In order to be more trusted by users, DANA Improves its Platform Security System


Gadgetren – On the occasion of an online discussion, the DANA e-wallet and e-money applications conveyed their achievement in February 2022 that they have earned more than 100 million users and 5,000 online merchants.

This amount is accompanied by transaction activities per day of approximately 7 million. It is said that DANA itself has obtained a Security Score Card as a benchmark for domain security posture from independent assessors and is claimed to have achieved the top rank with an A score. Previously, in 2021 DANA started the Security Score Card with a B value.

In line with this news, DANA has also disclosed its strategic plans going forward so that users will have more confidence in using the DANA application for various transactions or other financial activities.

This is related to the findings of the Indonesian Digital Literacy Index Survey which states that the digital literacy index in Indonesia is in the moderate category with an index score of 3.49 and digital safety knowledge in Indonesia gets the lowest index score of 3.10.

In addition to doing a lot of education and collaboration on various occasions, such as not simply giving OTP codes to anyone to avoiding fraud in the form of acting on behalf of DANA either by telephone, website, or social media.

DANA also presents a security system that is tailored to the characteristics and needs of users to prevent unwanted events such as digital attacks such as Phishing, Social Engineering, and others.


On the other hand, DANA said that digital attacks will continue to develop so that security systems must be built according to the existing attack situation.

For user security, DANA will use a zero data sharing policy, namely the use of security technology ranging from PINs to self-developed facial verification technology known as DANA VIZ (Visual Identity Authorization) and regularly update ISO and PCI-DSS standards.

Furthermore, the DANA digital security system will be supported by DANA Protection which guarantees a refund of the user’s money in the event of a failure in the transaction.

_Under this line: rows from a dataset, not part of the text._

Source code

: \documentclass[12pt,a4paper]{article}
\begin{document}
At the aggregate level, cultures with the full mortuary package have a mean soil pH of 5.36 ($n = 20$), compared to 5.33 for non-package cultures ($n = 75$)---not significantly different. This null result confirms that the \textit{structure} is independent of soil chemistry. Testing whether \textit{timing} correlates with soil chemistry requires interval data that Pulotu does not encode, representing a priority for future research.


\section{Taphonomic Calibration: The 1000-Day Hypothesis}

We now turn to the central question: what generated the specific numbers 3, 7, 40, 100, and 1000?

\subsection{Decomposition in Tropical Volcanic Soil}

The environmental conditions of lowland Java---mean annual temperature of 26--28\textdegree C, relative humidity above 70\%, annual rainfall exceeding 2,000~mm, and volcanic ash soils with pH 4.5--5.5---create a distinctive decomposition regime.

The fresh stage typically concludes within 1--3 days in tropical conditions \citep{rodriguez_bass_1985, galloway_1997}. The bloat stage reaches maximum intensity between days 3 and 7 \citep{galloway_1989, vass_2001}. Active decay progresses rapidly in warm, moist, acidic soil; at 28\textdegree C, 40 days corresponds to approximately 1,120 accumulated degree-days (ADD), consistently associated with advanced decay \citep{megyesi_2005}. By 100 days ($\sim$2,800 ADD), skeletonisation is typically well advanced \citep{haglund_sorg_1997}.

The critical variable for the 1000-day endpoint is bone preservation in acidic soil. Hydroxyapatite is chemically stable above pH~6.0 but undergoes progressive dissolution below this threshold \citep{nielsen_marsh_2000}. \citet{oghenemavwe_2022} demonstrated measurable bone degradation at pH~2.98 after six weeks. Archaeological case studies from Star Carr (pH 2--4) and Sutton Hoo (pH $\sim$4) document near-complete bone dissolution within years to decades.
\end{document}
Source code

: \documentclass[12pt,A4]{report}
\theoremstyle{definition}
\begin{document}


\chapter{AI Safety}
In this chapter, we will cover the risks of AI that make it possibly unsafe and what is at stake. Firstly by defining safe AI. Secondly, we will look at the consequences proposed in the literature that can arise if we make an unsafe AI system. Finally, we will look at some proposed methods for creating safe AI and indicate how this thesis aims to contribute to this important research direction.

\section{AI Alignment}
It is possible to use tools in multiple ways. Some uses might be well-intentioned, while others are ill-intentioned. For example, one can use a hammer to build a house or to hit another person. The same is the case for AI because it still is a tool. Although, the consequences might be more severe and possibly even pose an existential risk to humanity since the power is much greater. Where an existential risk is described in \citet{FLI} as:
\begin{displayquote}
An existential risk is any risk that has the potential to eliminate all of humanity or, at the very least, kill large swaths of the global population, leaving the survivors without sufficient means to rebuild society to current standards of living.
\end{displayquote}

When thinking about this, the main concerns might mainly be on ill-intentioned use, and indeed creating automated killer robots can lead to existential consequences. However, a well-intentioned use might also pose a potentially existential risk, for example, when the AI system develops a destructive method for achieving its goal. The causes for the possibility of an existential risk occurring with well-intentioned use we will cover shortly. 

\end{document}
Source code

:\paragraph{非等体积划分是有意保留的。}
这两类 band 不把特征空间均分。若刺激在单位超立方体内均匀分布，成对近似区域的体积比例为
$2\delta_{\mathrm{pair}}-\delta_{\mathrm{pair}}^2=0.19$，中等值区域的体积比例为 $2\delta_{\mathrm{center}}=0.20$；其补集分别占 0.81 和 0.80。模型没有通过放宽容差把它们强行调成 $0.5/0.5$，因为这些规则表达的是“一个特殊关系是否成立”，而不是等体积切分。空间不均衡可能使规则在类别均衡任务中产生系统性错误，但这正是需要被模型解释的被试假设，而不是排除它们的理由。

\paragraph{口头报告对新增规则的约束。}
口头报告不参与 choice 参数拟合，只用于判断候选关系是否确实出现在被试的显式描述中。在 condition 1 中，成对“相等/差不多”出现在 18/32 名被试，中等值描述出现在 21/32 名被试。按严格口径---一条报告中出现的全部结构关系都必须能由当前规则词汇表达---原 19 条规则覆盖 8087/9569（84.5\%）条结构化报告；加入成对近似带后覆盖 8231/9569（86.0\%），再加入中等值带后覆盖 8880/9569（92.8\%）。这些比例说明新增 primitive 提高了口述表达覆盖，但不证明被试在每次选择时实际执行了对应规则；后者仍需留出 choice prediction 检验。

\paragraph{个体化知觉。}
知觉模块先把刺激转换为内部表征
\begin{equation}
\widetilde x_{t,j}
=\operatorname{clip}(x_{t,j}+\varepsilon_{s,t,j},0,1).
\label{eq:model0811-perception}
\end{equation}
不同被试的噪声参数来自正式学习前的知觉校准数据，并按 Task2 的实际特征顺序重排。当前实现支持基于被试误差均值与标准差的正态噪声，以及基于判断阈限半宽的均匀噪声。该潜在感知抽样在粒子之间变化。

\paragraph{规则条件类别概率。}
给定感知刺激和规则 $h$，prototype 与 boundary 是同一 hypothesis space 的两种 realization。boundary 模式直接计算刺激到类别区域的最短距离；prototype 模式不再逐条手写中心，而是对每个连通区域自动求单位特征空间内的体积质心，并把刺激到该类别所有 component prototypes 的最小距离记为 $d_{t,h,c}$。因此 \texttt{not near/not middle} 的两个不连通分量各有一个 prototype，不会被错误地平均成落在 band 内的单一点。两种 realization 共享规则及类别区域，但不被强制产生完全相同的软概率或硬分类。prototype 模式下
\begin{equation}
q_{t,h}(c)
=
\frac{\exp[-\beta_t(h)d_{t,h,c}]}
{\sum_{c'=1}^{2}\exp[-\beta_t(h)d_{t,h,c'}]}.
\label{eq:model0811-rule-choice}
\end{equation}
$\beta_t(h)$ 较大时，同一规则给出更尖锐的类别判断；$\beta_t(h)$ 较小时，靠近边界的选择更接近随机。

Fath Ade Surya as DANA’s VP of Risk Management explained that DANA has implemented controls to minimize the risk of digital security attacks on its application.

For example, using the risk engine Robo Detection system which has more than 1,000 models or transaction security risk cases. If a transaction is detected as fraud or a data breach is suspected, it is considered a failure, if the transaction is not fraudulent, it will be continued.


Fath revealed that the majority of fraud cases that DANA customers often complain about are phishing and scams. “The problem is also related to the low level of digital security literacy,” he said.

Norman Sasono as DANA Indonesia’s Chief Technology Officer said that DANA has used multiple layers of protection. First in terms of network, DANA uses digital signature security and NSA, SSL Pinning, and Https.

For site security, use a private key to enter the account and the risk engine. As for mobile devices using footprint, root device check, and UAP. Meanwhile, the DANA application uses a PIN, SMS OTP, Face Authentication, DBS, and security questions.

Teguh Aprianto as Cyber ​​Security Researcher & Consultant believes that DANA is effective enough to protect user data to prevent account theft. “Not only using OTP sent via SMS but also using PIN and facial verification,” he concluded.